◆ **Task**
In the records below, the lines from the one containing "### 🛠️ Technical Improvements" through the last are to be reproduced exactly and alone.

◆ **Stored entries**
○ ○ ○ ○

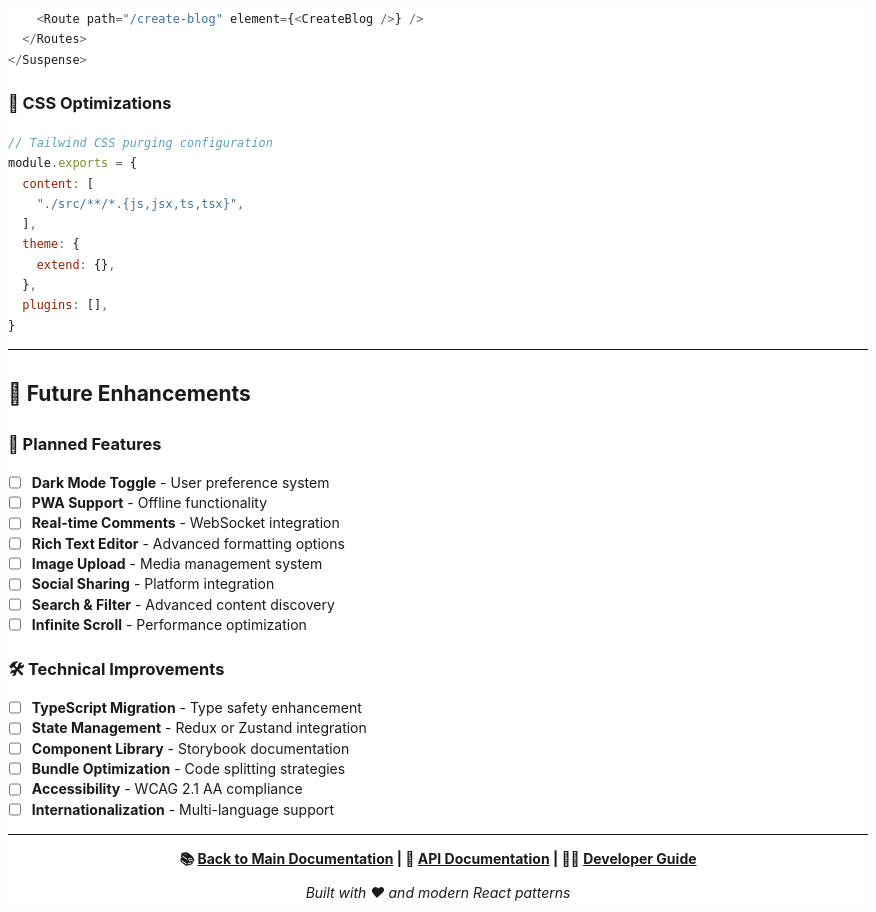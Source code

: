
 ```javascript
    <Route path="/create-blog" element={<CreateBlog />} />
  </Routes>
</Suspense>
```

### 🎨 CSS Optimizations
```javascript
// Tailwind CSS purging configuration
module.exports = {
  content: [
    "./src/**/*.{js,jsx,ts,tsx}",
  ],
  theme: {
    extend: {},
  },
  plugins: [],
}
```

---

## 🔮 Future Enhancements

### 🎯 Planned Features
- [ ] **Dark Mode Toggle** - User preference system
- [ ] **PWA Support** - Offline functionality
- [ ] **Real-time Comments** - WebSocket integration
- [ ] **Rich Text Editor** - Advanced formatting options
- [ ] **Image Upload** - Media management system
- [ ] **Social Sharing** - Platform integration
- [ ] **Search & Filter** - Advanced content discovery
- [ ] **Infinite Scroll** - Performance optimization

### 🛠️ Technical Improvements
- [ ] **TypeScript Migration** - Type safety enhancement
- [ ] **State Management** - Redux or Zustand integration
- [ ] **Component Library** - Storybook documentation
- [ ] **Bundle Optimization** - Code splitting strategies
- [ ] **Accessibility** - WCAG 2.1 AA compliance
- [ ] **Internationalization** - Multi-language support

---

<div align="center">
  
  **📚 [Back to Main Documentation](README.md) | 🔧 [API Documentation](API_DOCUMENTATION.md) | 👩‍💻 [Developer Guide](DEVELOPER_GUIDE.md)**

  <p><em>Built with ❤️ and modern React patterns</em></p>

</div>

○ ○ ○ ○

◆ **Exercise output**
### 🛠️ Technical Improvements
- [ ] **TypeScript Migration** - Type safety enhancement
- [ ] **State Management** - Redux or Zustand integration
- [ ] **Component Library** - Storybook documentation
- [ ] **Bundle Optimization** - Code splitting strategies
- [ ] **Accessibility** - WCAG 2.1 AA compliance
- [ ] **Internationalization** - Multi-language support

---

<div align="center">
  
  **📚 [Back to Main Documentation](README.md) | 🔧 [API Documentation](API_DOCUMENTATION.md) | 👩‍💻 [Developer Guide](DEVELOPER_GUIDE.md)**

  <p><em>Built with ❤️ and modern React patterns</em></p>

</div>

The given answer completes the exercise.